Monday, March 1, 2010
Can there by anyone who doesn't appreciate the warm sepia glow of old time radio broadcasts? Of course, many favorite films from the 1930s and 1940s provide a similar feeling of nostalgia, but their images make a different experience. An old-time radio broadcast was magic because it came right into your home and into your head. Millions of Americans shared the experience of being, literally, "the radio audience" -- from audire, Latin, "to listen."
Those recordings and films remain enshrined in American memory, in part because of the portrayal of a simpler America -- one where folks were decent, did their duty, and agreed that America was headed for a brighter day, no matter how difficult the present circumstances. One proof of that mythic permanence in the American consciousness: this happy little warm kaleidoscope of a musical play evokes Christmastime in 1942 at a rundown radio studio in New York City. The play premiered in late 1979 -- 28 years ago.
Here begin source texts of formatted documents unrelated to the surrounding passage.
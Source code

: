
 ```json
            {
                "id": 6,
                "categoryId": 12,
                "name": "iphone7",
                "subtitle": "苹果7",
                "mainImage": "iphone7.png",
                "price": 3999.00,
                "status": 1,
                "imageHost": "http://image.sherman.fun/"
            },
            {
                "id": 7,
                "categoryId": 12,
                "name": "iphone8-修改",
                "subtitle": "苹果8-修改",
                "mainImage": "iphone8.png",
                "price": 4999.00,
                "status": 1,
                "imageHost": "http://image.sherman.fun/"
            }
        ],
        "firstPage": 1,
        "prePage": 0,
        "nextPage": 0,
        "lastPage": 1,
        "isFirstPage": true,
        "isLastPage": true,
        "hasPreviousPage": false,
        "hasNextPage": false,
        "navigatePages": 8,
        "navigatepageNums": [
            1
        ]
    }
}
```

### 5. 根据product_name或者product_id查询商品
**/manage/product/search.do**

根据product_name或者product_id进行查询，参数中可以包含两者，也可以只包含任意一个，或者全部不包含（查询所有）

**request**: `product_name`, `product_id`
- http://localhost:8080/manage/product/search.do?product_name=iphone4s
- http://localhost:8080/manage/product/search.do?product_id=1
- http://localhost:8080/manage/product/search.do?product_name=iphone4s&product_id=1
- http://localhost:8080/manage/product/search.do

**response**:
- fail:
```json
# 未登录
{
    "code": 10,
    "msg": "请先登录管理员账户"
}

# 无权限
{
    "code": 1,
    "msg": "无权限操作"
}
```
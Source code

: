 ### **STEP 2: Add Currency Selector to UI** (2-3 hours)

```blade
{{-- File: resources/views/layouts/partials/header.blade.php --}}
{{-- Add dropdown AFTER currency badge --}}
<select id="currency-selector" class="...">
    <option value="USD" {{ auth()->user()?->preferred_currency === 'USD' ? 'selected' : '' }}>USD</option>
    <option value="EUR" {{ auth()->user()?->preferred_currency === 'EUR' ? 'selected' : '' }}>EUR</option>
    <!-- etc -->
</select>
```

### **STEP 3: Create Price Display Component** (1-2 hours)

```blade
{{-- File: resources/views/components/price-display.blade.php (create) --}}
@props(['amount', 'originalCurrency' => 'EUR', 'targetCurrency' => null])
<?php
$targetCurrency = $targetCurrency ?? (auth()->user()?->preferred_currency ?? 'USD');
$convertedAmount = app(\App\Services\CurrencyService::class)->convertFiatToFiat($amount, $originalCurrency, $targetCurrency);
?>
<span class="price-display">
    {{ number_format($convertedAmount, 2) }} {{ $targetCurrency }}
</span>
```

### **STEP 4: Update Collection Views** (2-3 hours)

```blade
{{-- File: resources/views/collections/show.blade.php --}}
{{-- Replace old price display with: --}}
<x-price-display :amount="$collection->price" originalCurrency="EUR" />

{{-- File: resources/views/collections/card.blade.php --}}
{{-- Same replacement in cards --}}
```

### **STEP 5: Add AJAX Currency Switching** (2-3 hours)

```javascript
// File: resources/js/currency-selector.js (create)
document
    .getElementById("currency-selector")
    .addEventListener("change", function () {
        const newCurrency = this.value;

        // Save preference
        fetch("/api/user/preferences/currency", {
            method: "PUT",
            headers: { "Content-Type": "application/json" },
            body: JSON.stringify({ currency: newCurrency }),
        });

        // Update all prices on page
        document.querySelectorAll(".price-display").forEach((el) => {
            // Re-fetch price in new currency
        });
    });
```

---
Director Jennifer McKenna and the Wimberley Players do a fine job of creating the story, which starts slowly as the radio players arrive, chat, bicker and joke. This is a big cast -- 13 players and seven musicians -- and most of them are onstage throughout. That requires a lot of blocking and a lot of concentration, helped out by the superbly designed and finished set. The theatre audience becomes the studio audience, responding appropriately to the applause signs. They get involved in all those secondary stories and relationships unfolding behind the folks currently talking into the big old clunky microphones down front.